#### GIVEN INFORMATION ####

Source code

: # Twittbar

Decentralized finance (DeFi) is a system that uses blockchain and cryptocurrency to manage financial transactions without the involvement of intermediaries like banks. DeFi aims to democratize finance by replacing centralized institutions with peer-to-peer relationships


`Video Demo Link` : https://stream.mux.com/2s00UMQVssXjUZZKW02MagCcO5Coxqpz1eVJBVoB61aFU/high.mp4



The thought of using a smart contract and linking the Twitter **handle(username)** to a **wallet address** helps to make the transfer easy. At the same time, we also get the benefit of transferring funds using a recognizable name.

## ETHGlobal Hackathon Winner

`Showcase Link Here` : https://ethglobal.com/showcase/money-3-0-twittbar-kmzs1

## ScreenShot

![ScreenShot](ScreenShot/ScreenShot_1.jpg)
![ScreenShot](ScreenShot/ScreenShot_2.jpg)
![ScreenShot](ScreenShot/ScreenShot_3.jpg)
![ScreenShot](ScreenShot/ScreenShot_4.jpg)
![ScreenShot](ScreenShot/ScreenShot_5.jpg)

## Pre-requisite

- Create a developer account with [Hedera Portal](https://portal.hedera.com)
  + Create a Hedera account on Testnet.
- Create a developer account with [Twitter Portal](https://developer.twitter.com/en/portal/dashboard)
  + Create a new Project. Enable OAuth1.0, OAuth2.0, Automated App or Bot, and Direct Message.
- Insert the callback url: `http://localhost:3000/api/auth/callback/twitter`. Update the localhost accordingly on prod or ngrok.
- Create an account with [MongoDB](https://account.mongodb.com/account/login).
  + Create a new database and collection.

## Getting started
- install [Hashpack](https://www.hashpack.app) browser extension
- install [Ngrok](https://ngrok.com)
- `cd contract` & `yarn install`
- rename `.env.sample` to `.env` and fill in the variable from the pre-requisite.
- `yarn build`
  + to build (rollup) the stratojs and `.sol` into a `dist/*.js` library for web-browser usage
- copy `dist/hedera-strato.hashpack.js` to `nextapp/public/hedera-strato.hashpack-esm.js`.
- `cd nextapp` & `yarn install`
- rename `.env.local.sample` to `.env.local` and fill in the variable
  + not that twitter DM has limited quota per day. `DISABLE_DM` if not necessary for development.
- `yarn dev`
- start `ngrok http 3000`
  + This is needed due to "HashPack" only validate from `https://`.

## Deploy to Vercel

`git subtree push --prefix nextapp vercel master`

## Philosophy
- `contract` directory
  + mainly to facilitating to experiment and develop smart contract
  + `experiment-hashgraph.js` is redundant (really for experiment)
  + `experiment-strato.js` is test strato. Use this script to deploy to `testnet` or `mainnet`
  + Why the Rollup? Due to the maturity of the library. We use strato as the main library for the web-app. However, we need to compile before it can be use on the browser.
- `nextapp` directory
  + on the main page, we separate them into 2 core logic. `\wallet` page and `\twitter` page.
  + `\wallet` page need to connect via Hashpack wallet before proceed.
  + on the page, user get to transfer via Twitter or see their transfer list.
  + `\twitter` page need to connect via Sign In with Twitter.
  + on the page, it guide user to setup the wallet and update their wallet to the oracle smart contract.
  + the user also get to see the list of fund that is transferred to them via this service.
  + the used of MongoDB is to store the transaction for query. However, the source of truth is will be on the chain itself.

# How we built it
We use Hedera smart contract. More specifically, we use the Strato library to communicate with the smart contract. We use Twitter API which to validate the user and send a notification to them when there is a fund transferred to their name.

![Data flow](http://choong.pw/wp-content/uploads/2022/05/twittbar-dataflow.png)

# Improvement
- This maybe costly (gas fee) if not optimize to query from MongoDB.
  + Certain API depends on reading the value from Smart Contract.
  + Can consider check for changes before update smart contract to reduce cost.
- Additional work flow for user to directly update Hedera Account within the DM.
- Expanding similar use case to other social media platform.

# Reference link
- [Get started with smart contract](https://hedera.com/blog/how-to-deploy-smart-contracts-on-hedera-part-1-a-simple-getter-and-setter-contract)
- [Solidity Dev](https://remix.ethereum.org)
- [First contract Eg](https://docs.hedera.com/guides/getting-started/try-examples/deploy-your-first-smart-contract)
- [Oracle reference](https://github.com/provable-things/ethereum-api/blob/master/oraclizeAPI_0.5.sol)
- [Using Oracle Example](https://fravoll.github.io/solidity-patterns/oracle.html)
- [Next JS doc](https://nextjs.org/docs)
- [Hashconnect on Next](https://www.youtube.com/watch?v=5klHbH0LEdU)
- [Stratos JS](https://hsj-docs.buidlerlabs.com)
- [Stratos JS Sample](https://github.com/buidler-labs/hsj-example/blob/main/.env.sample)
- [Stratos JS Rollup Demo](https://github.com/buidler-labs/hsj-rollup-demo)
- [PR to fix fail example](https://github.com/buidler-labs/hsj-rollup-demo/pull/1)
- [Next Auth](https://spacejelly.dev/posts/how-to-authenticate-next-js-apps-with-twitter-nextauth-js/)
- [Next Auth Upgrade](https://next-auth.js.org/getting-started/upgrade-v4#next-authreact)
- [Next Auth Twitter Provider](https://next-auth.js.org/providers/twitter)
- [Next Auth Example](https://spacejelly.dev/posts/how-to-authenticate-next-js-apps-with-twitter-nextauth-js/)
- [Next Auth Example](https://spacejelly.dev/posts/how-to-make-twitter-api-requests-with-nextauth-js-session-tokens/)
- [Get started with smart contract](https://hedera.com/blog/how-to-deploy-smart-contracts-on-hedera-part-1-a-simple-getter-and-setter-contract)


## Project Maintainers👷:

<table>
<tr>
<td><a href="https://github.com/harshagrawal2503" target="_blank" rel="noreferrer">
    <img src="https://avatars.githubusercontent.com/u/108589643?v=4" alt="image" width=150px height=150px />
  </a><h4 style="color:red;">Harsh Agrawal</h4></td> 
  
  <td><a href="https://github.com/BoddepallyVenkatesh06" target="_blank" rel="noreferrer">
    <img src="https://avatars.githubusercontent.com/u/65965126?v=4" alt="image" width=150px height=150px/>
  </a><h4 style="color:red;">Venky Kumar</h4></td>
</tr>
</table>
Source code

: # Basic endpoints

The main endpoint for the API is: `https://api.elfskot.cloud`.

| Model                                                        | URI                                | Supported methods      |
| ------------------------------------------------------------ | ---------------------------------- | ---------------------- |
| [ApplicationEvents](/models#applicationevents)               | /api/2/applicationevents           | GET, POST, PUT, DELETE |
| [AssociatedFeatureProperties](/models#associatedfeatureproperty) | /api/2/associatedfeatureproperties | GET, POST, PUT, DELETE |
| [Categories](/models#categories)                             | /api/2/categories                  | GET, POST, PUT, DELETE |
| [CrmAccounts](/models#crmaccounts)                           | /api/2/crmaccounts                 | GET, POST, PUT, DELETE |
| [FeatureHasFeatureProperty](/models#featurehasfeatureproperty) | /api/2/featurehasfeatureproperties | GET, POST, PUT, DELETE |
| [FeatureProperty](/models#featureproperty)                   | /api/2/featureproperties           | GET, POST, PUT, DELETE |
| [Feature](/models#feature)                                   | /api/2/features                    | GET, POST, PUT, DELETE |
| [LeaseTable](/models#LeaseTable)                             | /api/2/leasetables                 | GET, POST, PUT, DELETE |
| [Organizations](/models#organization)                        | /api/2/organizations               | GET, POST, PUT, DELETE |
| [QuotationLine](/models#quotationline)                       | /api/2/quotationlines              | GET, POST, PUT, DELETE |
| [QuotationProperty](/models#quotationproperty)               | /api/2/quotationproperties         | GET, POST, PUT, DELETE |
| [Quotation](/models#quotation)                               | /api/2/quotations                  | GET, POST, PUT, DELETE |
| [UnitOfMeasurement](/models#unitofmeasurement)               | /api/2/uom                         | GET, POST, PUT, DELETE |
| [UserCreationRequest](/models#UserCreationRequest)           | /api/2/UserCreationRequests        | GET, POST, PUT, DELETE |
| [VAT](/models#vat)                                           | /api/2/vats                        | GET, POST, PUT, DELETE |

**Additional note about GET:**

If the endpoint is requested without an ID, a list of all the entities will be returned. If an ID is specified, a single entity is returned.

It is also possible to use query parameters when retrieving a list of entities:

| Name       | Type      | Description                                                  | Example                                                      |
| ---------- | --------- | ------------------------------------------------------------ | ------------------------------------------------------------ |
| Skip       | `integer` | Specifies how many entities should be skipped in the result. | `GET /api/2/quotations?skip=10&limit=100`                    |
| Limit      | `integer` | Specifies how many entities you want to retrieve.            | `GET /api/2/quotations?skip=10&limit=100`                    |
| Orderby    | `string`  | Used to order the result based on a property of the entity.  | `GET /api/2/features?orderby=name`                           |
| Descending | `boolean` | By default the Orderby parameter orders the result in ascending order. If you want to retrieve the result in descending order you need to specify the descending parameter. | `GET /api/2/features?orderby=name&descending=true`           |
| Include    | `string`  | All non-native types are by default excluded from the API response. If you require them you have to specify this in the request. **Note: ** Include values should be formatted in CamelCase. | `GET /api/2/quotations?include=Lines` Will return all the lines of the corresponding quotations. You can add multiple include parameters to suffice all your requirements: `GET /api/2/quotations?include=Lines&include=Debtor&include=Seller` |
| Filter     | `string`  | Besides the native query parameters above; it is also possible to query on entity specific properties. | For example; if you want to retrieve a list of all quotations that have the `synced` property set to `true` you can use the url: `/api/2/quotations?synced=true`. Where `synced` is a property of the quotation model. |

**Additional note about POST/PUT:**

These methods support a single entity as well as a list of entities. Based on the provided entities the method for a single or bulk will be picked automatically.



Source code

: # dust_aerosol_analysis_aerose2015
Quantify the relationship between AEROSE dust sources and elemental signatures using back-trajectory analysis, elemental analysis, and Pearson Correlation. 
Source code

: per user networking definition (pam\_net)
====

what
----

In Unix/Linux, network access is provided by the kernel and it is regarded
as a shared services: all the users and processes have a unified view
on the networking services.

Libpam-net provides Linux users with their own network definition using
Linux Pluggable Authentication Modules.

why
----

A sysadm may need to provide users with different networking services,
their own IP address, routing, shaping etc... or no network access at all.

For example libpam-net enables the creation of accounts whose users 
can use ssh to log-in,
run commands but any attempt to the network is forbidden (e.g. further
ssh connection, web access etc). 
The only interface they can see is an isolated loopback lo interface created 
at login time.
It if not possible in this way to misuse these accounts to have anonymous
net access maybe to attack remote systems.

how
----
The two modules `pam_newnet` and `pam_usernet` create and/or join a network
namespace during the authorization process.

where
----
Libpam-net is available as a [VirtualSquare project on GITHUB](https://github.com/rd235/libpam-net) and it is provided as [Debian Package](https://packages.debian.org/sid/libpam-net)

####

Which lines in the data above hold the string "true"? Return each of them.

### [EXERCISE OUTPUT]
| Descending | `boolean` | By default the Orderby parameter orders the result in ascending order. If you want to retrieve the result in descending order you need to specify the descending parameter. | `GET /api/2/features?orderby=name&descending=true`           |
| Filter     | `string`  | Besides the native query parameters above; it is also possible to query on entity specific properties. | For example; if you want to retrieve a list of all quotations that have the `synced` property set to `true` you can use the url: `/api/2/quotations?synced=true`. Where `synced` is a property of the quotation model. |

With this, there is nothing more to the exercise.